WHAT YOU NEED TO DO → Copy the result of filtering the entries below for lines that include the string "name".

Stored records
BEGIN

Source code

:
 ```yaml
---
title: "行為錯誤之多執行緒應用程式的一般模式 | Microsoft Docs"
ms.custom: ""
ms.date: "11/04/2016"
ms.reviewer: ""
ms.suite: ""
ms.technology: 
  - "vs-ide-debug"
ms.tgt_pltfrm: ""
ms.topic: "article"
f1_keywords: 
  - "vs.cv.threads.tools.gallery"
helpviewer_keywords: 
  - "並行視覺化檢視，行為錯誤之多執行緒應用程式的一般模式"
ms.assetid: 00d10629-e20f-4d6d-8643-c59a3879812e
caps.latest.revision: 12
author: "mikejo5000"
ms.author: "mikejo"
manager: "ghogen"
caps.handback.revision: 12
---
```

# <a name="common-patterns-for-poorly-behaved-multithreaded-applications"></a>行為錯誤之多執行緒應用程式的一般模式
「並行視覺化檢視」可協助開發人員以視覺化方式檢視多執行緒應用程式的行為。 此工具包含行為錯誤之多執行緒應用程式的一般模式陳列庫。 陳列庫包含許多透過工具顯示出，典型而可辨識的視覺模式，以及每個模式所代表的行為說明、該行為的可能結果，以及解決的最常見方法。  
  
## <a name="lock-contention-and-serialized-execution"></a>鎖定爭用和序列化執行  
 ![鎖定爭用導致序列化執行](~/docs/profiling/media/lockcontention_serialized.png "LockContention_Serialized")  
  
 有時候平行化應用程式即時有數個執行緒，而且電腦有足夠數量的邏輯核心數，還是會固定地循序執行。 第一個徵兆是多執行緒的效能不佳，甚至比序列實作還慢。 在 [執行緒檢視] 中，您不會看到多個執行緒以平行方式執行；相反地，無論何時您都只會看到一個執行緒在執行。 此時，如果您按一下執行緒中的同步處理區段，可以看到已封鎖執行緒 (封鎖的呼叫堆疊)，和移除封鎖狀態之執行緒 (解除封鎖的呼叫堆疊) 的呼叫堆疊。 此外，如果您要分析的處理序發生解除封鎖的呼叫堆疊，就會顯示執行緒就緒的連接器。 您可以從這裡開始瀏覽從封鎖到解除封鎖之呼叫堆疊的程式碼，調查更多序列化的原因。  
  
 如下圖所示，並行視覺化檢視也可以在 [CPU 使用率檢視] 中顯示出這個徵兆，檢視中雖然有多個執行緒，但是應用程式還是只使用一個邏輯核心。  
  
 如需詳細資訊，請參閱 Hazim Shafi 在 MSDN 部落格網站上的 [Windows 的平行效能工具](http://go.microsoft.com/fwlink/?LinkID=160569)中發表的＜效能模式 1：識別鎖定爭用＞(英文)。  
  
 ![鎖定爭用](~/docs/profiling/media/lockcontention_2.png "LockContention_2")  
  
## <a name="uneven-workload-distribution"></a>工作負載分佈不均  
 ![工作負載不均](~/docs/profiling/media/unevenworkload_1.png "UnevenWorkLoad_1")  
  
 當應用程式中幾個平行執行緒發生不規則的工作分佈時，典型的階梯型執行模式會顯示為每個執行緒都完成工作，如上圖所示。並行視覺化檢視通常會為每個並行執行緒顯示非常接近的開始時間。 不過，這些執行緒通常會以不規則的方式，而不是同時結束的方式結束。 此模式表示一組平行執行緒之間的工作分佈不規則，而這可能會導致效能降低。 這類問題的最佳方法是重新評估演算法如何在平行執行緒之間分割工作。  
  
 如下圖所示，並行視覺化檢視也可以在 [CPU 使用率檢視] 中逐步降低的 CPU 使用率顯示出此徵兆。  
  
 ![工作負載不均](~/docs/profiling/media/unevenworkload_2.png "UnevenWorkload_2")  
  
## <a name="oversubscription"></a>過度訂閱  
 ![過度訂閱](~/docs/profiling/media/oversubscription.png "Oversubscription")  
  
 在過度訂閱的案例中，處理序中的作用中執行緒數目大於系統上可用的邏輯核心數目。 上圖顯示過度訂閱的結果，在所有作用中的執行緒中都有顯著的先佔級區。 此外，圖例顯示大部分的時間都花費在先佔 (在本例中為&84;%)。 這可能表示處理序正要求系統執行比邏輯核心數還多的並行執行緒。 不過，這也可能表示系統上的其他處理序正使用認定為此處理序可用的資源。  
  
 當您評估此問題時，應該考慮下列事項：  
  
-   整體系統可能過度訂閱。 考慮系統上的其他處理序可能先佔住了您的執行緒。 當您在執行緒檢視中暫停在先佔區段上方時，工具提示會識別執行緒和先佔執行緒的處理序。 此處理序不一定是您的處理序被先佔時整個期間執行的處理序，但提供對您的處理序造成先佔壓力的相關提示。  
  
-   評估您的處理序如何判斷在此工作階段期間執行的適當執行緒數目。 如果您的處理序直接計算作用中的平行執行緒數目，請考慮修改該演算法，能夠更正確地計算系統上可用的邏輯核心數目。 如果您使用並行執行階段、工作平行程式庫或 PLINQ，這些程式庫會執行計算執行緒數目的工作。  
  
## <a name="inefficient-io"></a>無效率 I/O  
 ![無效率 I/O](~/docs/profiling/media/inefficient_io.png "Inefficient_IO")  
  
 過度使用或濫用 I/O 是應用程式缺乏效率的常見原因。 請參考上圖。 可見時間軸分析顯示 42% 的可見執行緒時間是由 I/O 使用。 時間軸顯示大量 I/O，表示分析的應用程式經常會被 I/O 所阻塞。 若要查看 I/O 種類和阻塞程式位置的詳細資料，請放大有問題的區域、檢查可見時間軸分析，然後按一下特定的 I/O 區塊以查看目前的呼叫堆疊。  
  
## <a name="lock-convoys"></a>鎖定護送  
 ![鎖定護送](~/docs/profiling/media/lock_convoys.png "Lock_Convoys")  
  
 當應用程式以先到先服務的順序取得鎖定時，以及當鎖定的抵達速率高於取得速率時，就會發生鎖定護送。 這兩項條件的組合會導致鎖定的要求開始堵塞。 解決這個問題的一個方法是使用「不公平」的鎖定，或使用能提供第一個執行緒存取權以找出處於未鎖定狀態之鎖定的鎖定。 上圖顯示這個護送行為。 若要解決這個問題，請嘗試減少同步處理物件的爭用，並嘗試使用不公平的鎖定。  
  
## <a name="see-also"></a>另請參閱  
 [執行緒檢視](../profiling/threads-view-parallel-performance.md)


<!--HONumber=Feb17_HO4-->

END

EXERCISE RESPONSE →
# <a name="common-patterns-for-poorly-behaved-multithreaded-applications"></a>行為錯誤之多執行緒應用程式的一般模式
## <a name="lock-contention-and-serialized-execution"></a>鎖定爭用和序列化執行  
## <a name="uneven-workload-distribution"></a>工作負載分佈不均  
## <a name="oversubscription"></a>過度訂閱  
## <a name="inefficient-io"></a>無效率 I/O  
## <a name="lock-convoys"></a>鎖定護送  
## <a name="see-also"></a>另請參閱  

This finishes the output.